Reeves Ironmen

Reeves Ironmen

Re-printed from the 2012 Winter edition of “The Ironman – A Double Ender’s Newsletter” (newsletter of the USS Reeves Association)

I’m sure everyone knows of the Reeves Ironmen, but many of our earlier shipmates might not really figure out where and when the whole “Ironman” thing came into play. The year was 1985, and we were home-ported in Yokosuka. During a change of command, the Reeves went from the capable hands of Captain James G. Weber to those of Captain George C. Chappell. What we didn’t realize at the time was that more than a few things were also about to change. During the first few years in Yoko, the ship had the dubious handle of the “Only Cruiser in Town.” The story was that the moniker had much to do with us being the only CG stationed in Yokosuka, and maybe, even more, to do with the continuously ongoing rivalry with the USS Sterrett CG- 31, which was officially home-ported in our un-official second homeport; Subic. Regardless of all the reasons and history behind the “only cruiser in town,” the nick -name was well broadcast on everything connected with the ship; to include t-shirts, jackets, and even painted down both sides of our generic baby-blue ships van. Well, it turns out that our new Captain didn’t see “the only cruiser in town” as the future of the Reeves, and stepped in with his very own campaign to establish a whole new basis for pride in the Reeves.

It was by Captain Chappell’s decree that the “Reeves Ironmen” became the new trademark for the only cruiser in town, and the start of a whole new sense of being.
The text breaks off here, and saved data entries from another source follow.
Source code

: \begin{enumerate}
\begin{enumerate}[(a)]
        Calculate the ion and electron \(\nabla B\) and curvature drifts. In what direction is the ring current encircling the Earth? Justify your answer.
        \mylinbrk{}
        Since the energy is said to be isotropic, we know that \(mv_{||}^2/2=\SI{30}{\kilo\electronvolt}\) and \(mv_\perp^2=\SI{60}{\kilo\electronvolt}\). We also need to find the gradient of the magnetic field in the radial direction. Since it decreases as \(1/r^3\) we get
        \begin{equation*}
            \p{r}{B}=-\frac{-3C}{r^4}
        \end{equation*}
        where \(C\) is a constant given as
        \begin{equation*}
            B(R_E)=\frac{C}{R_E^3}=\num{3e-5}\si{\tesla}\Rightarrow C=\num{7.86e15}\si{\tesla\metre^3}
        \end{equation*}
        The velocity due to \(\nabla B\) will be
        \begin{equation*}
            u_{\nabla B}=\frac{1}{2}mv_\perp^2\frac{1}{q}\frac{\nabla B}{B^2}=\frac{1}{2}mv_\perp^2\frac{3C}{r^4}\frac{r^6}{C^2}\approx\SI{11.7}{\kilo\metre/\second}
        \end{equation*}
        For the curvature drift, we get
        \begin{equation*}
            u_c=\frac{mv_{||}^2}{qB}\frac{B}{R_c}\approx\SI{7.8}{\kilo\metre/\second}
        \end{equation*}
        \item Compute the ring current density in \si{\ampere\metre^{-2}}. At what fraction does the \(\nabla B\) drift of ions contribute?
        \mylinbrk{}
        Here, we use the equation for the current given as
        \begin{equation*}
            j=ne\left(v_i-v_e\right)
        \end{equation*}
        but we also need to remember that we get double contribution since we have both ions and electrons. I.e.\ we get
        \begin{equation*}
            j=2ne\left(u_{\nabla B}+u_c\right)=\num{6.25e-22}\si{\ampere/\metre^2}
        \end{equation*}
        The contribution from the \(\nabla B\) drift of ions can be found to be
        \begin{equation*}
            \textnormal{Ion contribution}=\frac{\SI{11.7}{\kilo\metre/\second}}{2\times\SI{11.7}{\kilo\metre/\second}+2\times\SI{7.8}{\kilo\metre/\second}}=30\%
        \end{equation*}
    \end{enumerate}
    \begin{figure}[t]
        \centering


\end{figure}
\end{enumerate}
Along with the Ironmen came a few more of Captain Chappell’s nuances that we eventually learned to enjoy. Captain Chappell came to us from the Propulsion Examining Board (PEB), which was otherwise known as OPPE. He was an engineer’s engineer and left no doubt that he knew exactly how our propulsion plant worked, and why. We learned that you couldn’t sugar-coat any information dealing with his boilers, turbines, or fuel. He knew! He had also been the CO of a tender, so he really appreciated having a new toy that could really get out of its own way. He also liked classical music, so the new Reeves Ironmen quickly became used to a rousing rendition of The “William Tell Overture “(or the theme from the “Lone Ranger”, as most of us knew it) as our new underway and breakaway song.

Captain George also had a flair for speedy exits, and high-speed flybys after refueling breakaways. Standby for a FLANK bell (shortly after clearing the pier) became the norm, and we loved it. My best memory of this new found “ironmen” pride took place topside as we had just completed an UNREP (underway refueling) from the USNS Ponchatoula. It was an absolutely beautiful day in the South China Sea, and the sea conditions were perfect. As Reeves cast the last lines back to the oiler, our new breakaway started loudly over the 1MC, and the Reeves broke away with the hammer down. We pulled away smartly and executed a sharp turn to port. We accelerated and held that turn until we looped around and overtook the Ponchatoula down her starboard side. Reeves cut an absolutely beautiful turn under full power and then blew past the lumbering oiler like it was going backwards. The view and music from the slanting deck of the Reeves were something I’ll never forget. Apparently, it was equally impressive to the crew of the Ponchatoula, as there were plenty of her crew manning her rails to enjoy the “Ironman” fly-by.

The “Ironmen” theme kept developing during Captain Chappell’s tenure, as pride in the ship continued to grow. The evidence of that pride was confirmed with a clean-sweep of every readiness category that year. We (engineering) were most proud of the GOLD Engineering “E” that we got to paint on the aft mac. The theme was also enhanced by the ship’s cartoonist, who made the Ironman into a real character that graced many a POD. They even painted the ship’s van a bright red, gave it cool wheels, and applied the Ironmen theme to both sides.

The Ironmen had arrived! The Reeves Ironmen started as a plan to provide “the only cruiser in town” with a new identity and foster some new pride to a crew that didn’t think it was necessary. The Ironman turned out to be the front man for a tremendous matter of pride in a great ship. The Ironman has prevailed long beyond Captain George Chappell’s vision to improve pride on the Reeves. The Ironman became the Reeves!

And now you know the rest of the story…..

 

George Charles Chappell, Captain (Ret.) USN passed away on December 4, 2016, in San Diego, California. He was born in Portland, Oregon on August 31, 1937, the eldest of three children born to the late Mr. and Mrs. George C. Chappell. George graduated from the University of California at Santa Barbara in 1960. He completed his graduate studies at National University in 1980. George served 28 years in the United States Navy, the majority of his service as the Commanding Officer of Ships: USS McCain (DDG-36), USS Decatur (DDG-31), USS Hector (AR-7) and USS Reeves (CG-24).